Exercise description: Scan the records below. Copy every line in which the word "exists" appears.

Source material:

········

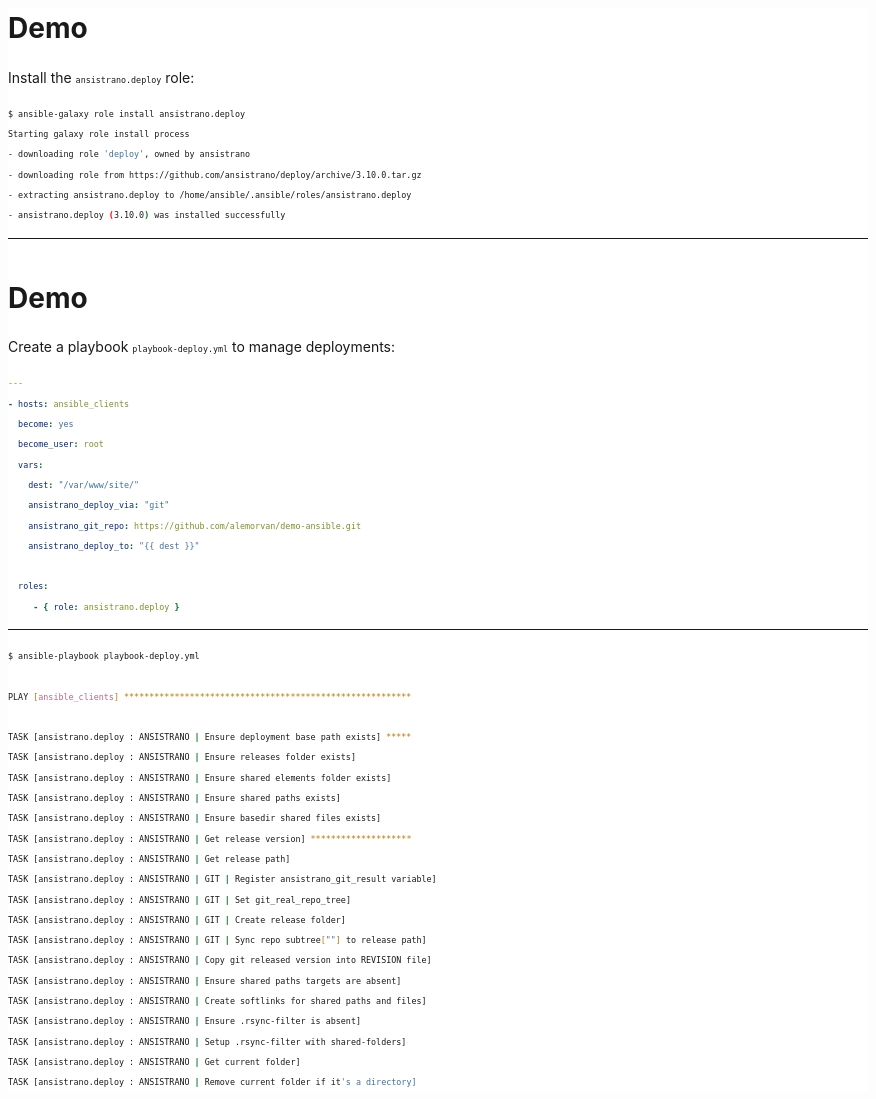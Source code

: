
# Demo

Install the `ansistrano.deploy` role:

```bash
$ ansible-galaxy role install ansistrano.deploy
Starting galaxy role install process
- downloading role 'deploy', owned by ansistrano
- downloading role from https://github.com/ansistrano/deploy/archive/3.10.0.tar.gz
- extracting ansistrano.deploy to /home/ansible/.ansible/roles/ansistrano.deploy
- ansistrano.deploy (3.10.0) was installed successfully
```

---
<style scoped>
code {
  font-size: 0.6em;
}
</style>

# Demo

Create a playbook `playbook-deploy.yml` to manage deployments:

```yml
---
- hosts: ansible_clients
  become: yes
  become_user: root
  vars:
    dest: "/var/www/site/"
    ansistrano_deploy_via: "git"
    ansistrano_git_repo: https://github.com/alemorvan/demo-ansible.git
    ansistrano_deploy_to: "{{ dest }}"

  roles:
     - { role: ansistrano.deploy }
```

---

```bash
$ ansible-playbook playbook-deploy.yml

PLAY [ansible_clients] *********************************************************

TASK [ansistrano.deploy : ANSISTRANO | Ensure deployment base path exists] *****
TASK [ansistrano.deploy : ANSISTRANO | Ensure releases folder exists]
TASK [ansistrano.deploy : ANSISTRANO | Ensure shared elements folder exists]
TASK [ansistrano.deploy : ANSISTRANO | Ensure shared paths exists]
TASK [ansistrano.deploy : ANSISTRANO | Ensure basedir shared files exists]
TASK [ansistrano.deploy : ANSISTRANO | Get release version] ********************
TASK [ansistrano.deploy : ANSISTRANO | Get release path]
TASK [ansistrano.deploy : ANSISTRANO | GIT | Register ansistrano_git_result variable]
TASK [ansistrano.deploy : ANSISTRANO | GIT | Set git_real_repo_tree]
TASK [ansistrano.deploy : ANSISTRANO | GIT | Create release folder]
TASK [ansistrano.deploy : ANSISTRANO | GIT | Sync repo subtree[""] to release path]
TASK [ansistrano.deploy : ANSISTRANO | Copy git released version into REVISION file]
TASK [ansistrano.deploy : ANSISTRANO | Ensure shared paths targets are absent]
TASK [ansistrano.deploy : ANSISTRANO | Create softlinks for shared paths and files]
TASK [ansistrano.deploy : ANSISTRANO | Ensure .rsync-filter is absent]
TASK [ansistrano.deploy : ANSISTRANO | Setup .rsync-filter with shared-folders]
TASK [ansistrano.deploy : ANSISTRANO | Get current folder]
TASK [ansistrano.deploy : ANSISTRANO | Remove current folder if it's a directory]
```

········

Answer to this problem:
TASK [ansistrano.deploy : ANSISTRANO | Ensure deployment base path exists] *****
TASK [ansistrano.deploy : ANSISTRANO | Ensure releases folder exists]
TASK [ansistrano.deploy : ANSISTRANO | Ensure shared elements folder exists]
TASK [ansistrano.deploy : ANSISTRANO | Ensure shared paths exists]
TASK [ansistrano.deploy : ANSISTRANO | Ensure basedir shared files exists]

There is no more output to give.